Being on the edge of the Exe floodplain, mill industries were important in Exwick. A leat from the Exe was dug before Domesday Book was compiled. Other industries formerly in the area include clothmaking, aircraft parts and baking. Manufacture of wooden flooring continues to this day.

There were a number of large houses in the area including Cleve House which became a Guide Dogs for the Blind training centre in the 1950s. Later it became private houses and the site of a new primary school. The Mallet family bought Exwick Mill.

Another important family with an Exwick Connection were the Gibbs.

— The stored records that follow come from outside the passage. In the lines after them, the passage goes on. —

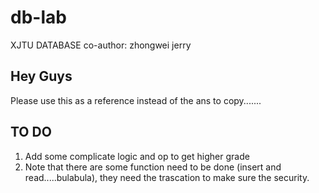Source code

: # db-lab
XJTU DATABASE
co-author: zhongwei jerry

## Hey Guys
Please use this as a reference instead of the ans to copy.......

## TO DO
1. Add some complicate logic and op to get higher grade  
2. Note that there are some function need to be done (insert and read.....bulabula), they need the trascation to make sure the security.
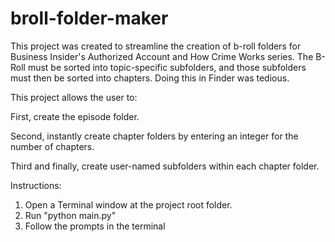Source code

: # broll-folder-maker

This project was created to streamline the creation of b-roll folders for Business Insider's Authorized Account and How Crime Works series. The B-Roll must be sorted into topic-specific subfolders, and those subfolders must then be sorted into chapters. Doing this in Finder was tedious.


This project allows the user to:

  First, create the episode folder.

  Second, instantly create chapter folders by entering an integer for the number of chapters.

  Third and finally, create user-named subfolders within each chapter folder.


Instructions:
  1. Open a Terminal window at the project root folder.
  2. Run "python main.py"
  3. Follow the prompts in the terminal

Andrew Gibbs from Clyst St Mary in Exeter, following several adventures, was involved in setting up the Antony Gibbs & Sons cloth business in 1778. William Gibbs paid to make Exwick a separate parish from St Thomas and extend the Chapel of ease into the full church of St. Andrews.

The area is often used as a location for painters to look back at Exeter, including Francis Towne in 1773 and J. M. W. Turner in 1811.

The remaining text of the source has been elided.